I soon regretted having promised Madame de Fersen never to address her a word of gallantry. Since she felt entirely at her ease with me, she appeared to me more and more charming, and each day I became more deeply in love.

Constant to our meetings in the saloon, where we were almost always alone with Irene, our intercourse soon became quite friendly and intimate.

I very skilfully displayed my total ignorance of politics so that they should be entirely banished in our conversations. Having mastered the situation, I succeeded in always bringing back our talks to the thousand subjects relating to tender or passionate sentiments.

Sometimes, as though fearing the tendency of our intercourse, Madame de Fersen insisted on speaking politics. Then I would profess my ignorance, and the princess would wittily accuse me of acting like those lovers who pretend to dislike sport, in order that they may stay at home with the ladies while their husbands go tramping across the fields.
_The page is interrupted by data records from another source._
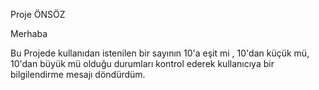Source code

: Proje ÖNSÖZ

Merhaba 

Bu Projede kullanıdan istenilen bir sayının 10'a eşit mi , 10'dan küçük mü, 10'dan büyük mü olduğu durumları kontrol ederek kullanıcıya bir bilgilendirme mesajı döndürdüm.
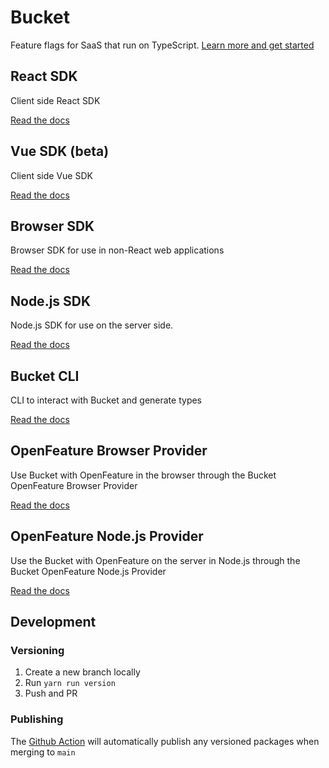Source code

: # Bucket

Feature flags for SaaS that run on TypeScript. [Learn more and get started](https://bucket.co/)

## React SDK

Client side React SDK

[Read the docs](packages/react-sdk/README.md)

## Vue SDK (beta)

Client side Vue SDK

[Read the docs](packages/vue-sdk/README.md)

## Browser SDK

Browser SDK for use in non-React web applications

[Read the docs](packages/browser-sdk/README.md)

## Node.js SDK

Node.js SDK for use on the server side.

[Read the docs](packages/node-sdk/README.md)

## Bucket CLI

CLI to interact with Bucket and generate types

[Read the docs](packages/cli/README.md)

## OpenFeature Browser Provider

Use Bucket with OpenFeature in the browser through the Bucket OpenFeature Browser Provider

[Read the docs](packages/openfeature-browser-provider/README.md)

## OpenFeature Node.js Provider

Use the Bucket with OpenFeature on the server in Node.js through the Bucket OpenFeature Node.js Provider

[Read the docs](packages/openfeature-node-provider/README.md)

## Development

### Versioning

1. Create a new branch locally
2. Run `yarn run version`
3. Push and PR

### Publishing

The [Github Action](.github/workflows/publish.yml) will automatically publish any versioned packages when merging to `main`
When the tediousness of navigation had given rise to a certain degree of intimacy between me and the officers of the Russian frigate, our conversation often introduced the name of Madame de Fersen, and I was surprised at the profound respect with which they always spoke of her. Calumny, they said, had never attacked her, be it in Russia, Constantinople, or at the different courts where she had resided.

A reputation of unimpeachable purity has, I believe, an irresistible charm, especially when found in a young, beautiful, and intellectual woman, of an exalted position; for she must be endowed with a powerful moral strength, to disarm envy, or to blunt its darts, and inspire, as did Madame de Fersen, a general sentiment of benevolence and respect.

In comparing my love for Madame de Pënâfiel to what I felt for Madame de Fersen, I appreciated the lofty and alluring charm of this seduction.

Marguerite had, doubtless, been shamefully maligned,—of this I had received indisputable proofs; but, however false may be the rumours that attack the woman you love, they will ever produce a feeling of resentment.

Admitting, even, that you succeed in convincing yourself of the falsehood of the rumour, you then accuse the woman who is its victim of not possessing the wit to assert her virtue.

Hélène's life had been pure, and yet she had been attacked. My attentions to her had alone occasioned those odious rumours, and yet, in my unjust frenzy, I accused her of not having known how to hold herself above suspicion.